Chapter 16. Hive Thrift Service

Hive has an optional component known as HiveServer or HiveThrift that allows access to Hive over a single port. Thrift is a software framework for scalable cross-language services development. See http://thrift.apache.org/ for more details. Thrift allows clients using languages including Java, C++, Ruby, and many others, to programmatically access Hive remotely.

The CLI is the most common way to access Hive. However, the design of the CLI can make it difficult to use programmatically. The CLI is a fat client; it requires a local copy of all the Hive components and configuration as well as a copy of a Hadoop client and its configuration. Additionally, it works as an HDFS client, a MapReduce client, and a JDBC client (to access the metastore). Even with the proper client installation, having all of the correct network access can be difficult, especially across subnets or datacenters.

Starting the Thrift Server

To Get started with the HiveServer, start it in the background using the service knob for hive:

$ cd $HIVE_HOME
$ bin/hive --service hiveserver &
Starting Hive Thrift Server

A quick way to ensure the HiveServer is running is to use the netstat command to determine if port 10,000 is open and listening for connections:

$ netstat -nl | grep 10000
tcp  0  0 :::10000         :::*          LISTEN

(Some whitespace removed.) As mentioned, the HiveService uses Thrift. Thrift provides an interface language. With the interface, the Thrift compiler generates code that creates network RPC clients for many languages. Because Hive is written in Java, and Java bytecode is cross-platform, the clients for the Thrift server are included in the Hive release. One way to use these clients is by starting a Java project with an IDE and including these libraries or fetching them through Maven.

Setting Up Groovy to Connect to HiveService

For this example we will use Groovy.
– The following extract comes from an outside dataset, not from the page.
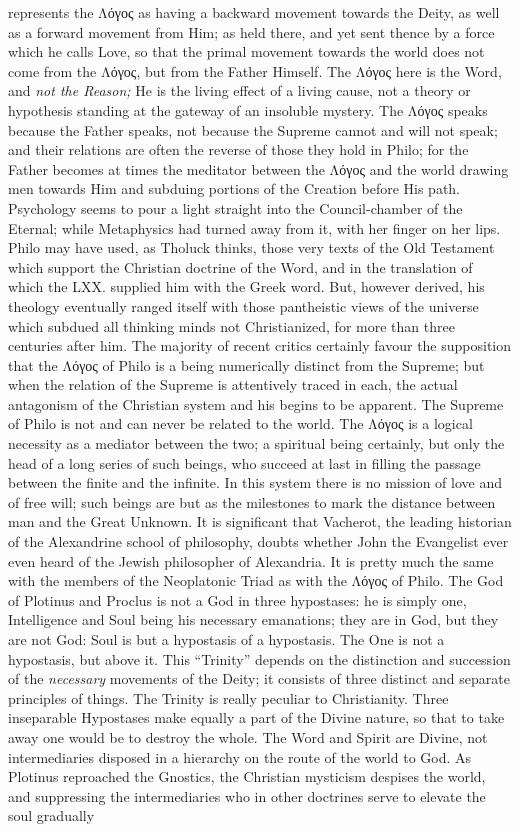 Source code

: represents the \textgreek{Λόγος} as having a backward movement towards the Deity, as well as a forward movement from Him; as held there, and yet sent thence by a force which he calls Love, so that the primal movement towards the world does not come from the \textgreek{Λόγος}, but from the Father Himself. The \textgreek{Λόγος} here is the Word, and \emph{not the Reason;} He is the living effect of a living cause, not a theory or hypothesis standing at the gateway of an insoluble mystery. The \textgreek{Λόγος} speaks because the Father speaks, not because the Supreme cannot and will not speak; and their relations are often the reverse of those they hold in Philo; for the Father becomes at times the meditator between the \textgreek{Λόγος} and the world drawing men towards Him and subduing portions of the Creation before His path. Psychology seems to pour a light straight into the Council-chamber of the Eternal; while Metaphysics had turned away from it, with her finger on her lips. Philo may have used, as Tholuck thinks, those very texts of the Old Testament which support the Christian doctrine of the Word, and in the translation of which the LXX. supplied him with the Greek word. But, however derived, his theology eventually ranged itself with those pantheistic views of the universe which subdued all thinking minds not Christianized, for more than three centuries after him. The majority of recent critics certainly favour the supposition that the \textgreek{Λόγος} of Philo is a being numerically distinct from the Supreme; but when the relation of the Supreme is attentively traced in each, the actual antagonism of the Christian system and his begins to be apparent. The Supreme of Philo is not and can never be related to the world. The \textgreek{Λόγος} is a logical necessity as a mediator between the two; a spiritual being certainly, but only the head of a long series of such beings, who succeed at last in filling the passage between the finite and the infinite. In this system there is no mission of love and of free will; such beings are but as the milestones to mark the distance between man and the Great Unknown. It is significant that Vacherot, the leading historian of the Alexandrine school of philosophy, doubts whether John the Evangelist ever even heard of the Jewish philosopher of Alexandria. It is pretty much the same with the members of the Neoplatonic Triad as with the \textgreek{Λόγος} of Philo. The God of Plotinus and Proclus is not a God in three hypostases: he is simply one, Intelligence and Soul being his necessary emanations; they are in God, but they are not God: Soul is but a hypostasis of a hypostasis. The One is not a hypostasis, but above it. This “Trinity” depends on the distinction and succession of the \emph{necessary} movements of the Deity; it consists of three distinct and separate principles of things. The Trinity is really peculiar to Christianity. Three inseparable Hypostases make equally a part of the Divine nature, so that to take away one would be to destroy the whole. The Word and Spirit are Divine, not intermediaries disposed in a hierarchy on the route of the world to God. As Plotinus reproached the Gnostics, the Christian mysticism despises the world, and suppressing the intermediaries who in other doctrines serve to elevate the soul gradually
Groovy is an agile and dynamic language for the Java Virtual Machine. Groovy is ideal for prototyping because it integrates with Java and provides a read-eval-print-loop (REPL) for writing code on the fly:

$ curl -o http://dist.groovy.codehaus.org/distributions/groovy-binary-1.8.6.zip
$ unzip groovy-binary-1.8.6.zip

Next, add all Hive JARs to Groovy’s classpath by editing the groovy-starter.conf. This will allow Groovy to communicate with Hive without having to manually load JAR files each session:

# load required libraries
load !{groovy.home}/lib/*.jar

# load user specific libraries
load !{user.home}/.groovy/lib/*.jar

# tools.jar for ant tasks
load ${tools.jar}

load /home/edward/hadoop/hadoop-0.20.2_local/*.jar
load /home/edward/hadoop/hadoop-0.20.2_local/lib/*.jar
load /home/edward/hive-0.9.0/lib/*.jar

Note

Groovy has an @grab annotation that can fetch JAR files from Maven web repositories, but currently some packaging issues with Hive prevent this from working correctly.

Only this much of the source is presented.